Of course, stupid product warnings have been around since the mid 1970s, when corporations started telling people their coffee was hot and not to drink the Drano™.  Unfortunately, they’ve now accelerated to the point of absurdity.  Here are a few examples:
“Not to be used orally” – on a hair curling iron
“Caution: Do not spray in eyes” – on deodorant
“Do not use internally” – on a toilet bowl cleaning brush
“Choking Hazard: This toy is a small ball” – written in three languages on a small ball
And there are a lot more that get a lot more complicated, but we all know what we’re talking about.

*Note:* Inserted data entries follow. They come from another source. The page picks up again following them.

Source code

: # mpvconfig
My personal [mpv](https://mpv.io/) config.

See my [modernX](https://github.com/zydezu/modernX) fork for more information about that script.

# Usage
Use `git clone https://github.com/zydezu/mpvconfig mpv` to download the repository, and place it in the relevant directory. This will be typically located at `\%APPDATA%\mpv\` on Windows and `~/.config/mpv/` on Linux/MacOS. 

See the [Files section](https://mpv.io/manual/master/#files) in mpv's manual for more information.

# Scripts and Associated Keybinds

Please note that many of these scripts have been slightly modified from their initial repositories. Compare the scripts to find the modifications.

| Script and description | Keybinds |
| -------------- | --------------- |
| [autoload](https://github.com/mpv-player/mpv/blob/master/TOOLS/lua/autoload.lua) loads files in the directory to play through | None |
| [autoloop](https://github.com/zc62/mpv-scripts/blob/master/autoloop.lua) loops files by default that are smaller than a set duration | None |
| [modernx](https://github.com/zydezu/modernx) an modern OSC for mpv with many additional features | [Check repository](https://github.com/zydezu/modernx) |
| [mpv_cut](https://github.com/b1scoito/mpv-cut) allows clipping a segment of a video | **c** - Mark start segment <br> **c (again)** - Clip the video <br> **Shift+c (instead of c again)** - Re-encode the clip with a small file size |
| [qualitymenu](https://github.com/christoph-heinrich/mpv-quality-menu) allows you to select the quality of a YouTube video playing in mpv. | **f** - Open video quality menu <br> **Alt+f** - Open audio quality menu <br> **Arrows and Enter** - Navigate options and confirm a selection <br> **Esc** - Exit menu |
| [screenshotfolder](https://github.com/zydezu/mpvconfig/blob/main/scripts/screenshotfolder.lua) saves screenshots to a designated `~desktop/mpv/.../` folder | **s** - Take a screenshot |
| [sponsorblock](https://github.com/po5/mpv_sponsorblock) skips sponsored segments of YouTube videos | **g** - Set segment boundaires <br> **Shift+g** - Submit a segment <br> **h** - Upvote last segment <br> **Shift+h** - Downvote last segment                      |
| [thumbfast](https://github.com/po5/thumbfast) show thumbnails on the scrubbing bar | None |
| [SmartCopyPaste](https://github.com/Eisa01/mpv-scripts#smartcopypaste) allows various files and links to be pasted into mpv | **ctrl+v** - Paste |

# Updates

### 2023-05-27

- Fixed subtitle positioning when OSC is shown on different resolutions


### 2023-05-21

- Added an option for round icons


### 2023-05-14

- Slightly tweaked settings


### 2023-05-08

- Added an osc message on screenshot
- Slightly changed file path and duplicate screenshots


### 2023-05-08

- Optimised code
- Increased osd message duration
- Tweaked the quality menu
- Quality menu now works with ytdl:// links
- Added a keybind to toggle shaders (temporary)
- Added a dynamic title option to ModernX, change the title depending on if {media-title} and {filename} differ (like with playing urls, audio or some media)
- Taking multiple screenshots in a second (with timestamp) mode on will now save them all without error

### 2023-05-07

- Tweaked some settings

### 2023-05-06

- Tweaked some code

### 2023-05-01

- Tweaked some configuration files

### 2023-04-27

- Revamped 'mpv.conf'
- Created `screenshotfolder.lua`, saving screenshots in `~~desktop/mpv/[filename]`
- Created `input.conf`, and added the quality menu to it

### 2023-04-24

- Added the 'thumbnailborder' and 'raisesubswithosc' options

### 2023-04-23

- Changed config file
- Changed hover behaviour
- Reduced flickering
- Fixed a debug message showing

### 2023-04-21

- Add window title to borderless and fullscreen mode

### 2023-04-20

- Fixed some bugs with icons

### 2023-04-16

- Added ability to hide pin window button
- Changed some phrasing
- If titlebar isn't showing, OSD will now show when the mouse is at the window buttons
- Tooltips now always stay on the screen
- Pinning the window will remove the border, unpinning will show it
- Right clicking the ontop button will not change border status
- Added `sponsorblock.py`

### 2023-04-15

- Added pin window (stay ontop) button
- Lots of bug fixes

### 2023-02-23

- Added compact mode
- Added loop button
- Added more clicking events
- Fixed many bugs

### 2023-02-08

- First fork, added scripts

There is a collective idea that we have these stupid warnings because our society is under siege from bloodsucking lawyers who will do anything to initiate lawsuits.  This is not true.  Yes, our society is under siege from bloodsucking lawyers (this, by the way, is a general comment, not directed at any particular bloodsucking lawyer.)  However, we have stupid warnings on products because people are stupid.  I’m not talking about high profile Darwin Award stupidity; just everyday ordinary incredible acts of Dumb and Dumber.

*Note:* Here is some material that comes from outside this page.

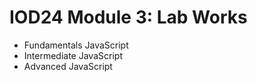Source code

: # IOD24 Module 3: Lab Works

- Fundamentals JavaScript
- Intermediate JavaScript
- Advanced JavaScript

The reason corporations put all those idiot warnings on their products is

people do stand on the last rung of the ladder.  They do spray deodorant in their eyes. And God only knows what they’re doing with that toilet brush — internally. These things happen on a daily basis.

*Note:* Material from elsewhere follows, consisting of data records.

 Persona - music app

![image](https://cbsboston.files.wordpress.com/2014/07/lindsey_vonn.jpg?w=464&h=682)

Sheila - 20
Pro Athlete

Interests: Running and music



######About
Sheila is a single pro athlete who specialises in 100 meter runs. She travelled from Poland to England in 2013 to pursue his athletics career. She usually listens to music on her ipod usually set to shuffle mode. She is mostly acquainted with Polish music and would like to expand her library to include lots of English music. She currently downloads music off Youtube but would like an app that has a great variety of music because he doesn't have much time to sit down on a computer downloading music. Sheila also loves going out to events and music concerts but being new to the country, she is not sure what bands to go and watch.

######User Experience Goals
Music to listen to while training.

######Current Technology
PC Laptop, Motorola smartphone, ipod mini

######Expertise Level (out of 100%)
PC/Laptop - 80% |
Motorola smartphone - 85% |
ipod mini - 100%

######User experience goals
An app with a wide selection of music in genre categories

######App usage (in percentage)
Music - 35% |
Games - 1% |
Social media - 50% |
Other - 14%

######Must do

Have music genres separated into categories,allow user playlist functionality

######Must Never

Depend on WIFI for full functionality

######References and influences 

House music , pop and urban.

Recently, a family was doing some spring gardening, using a device called the Weed Wand.  The Weed Wand is an advertised alternative to the chemical warfare we’ve been using (and most cities have been banning, thank God) to control weeds.  What it is, is a snout attached to a handheld propane tank that shoots flames directly at the weeds and kills them by cremation.  (I’m not making this up; this is a real product.)  Guess what?  They set the house on fire!  These are ordinary people, but their actions do beg the question: who buys a flamethrower — even a small one — to tidy up the sidewalk?  When asked about it, the guy took absolutely no responsibility for burning his house down.  He said, “In my opinion, it’s not a safe product, and we certainly weren’t using it in a reckless fashion … I don’t think products like that should be on the market.”  Hey, buddy, it’s a flamethrower and you bought it!

The problem is our society is basically benevolent.  We have eliminated most of the dangerous elements in our world and control many of the hazardous ones.  However, in our zeal to make a risk-free society, we’ve created a couple of generations of people who think this is the natural order of things.  They believe the world is a safe place.  They wander around as if nothing on this good green earth is ever going to hurt them.  Then, when something does, they think there’s been a malfunction somewhere.

I’m beginning to think our well-regulated society has beaten the self preservation gene out of our species and survival of the fittest isn’t even an option any more.